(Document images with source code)
★ ★ ★ ★

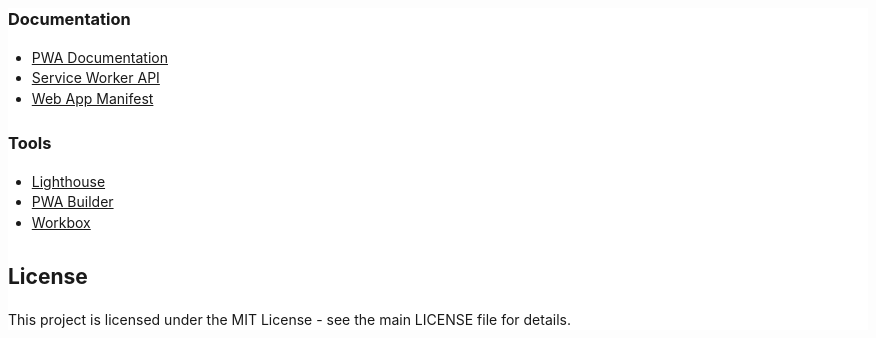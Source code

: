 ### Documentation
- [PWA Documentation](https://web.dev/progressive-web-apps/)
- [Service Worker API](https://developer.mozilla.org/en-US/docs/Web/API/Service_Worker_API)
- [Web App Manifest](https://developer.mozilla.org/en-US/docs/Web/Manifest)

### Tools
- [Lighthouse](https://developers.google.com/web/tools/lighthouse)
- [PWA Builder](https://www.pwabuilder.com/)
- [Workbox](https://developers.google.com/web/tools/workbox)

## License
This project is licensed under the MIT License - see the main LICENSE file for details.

★ ★ ★ ★

■ **Problem requirements**: Each line from the one that includes "- [PWA Builder](https://www.pwabuilder.com/)" down to the close of the records above is to be given again exactly, and no other line is to appear.

■ **Exercise answer**:
- [PWA Builder](https://www.pwabuilder.com/)
- [Workbox](https://developers.google.com/web/tools/workbox)

## License
This project is licensed under the MIT License - see the main LICENSE file for details.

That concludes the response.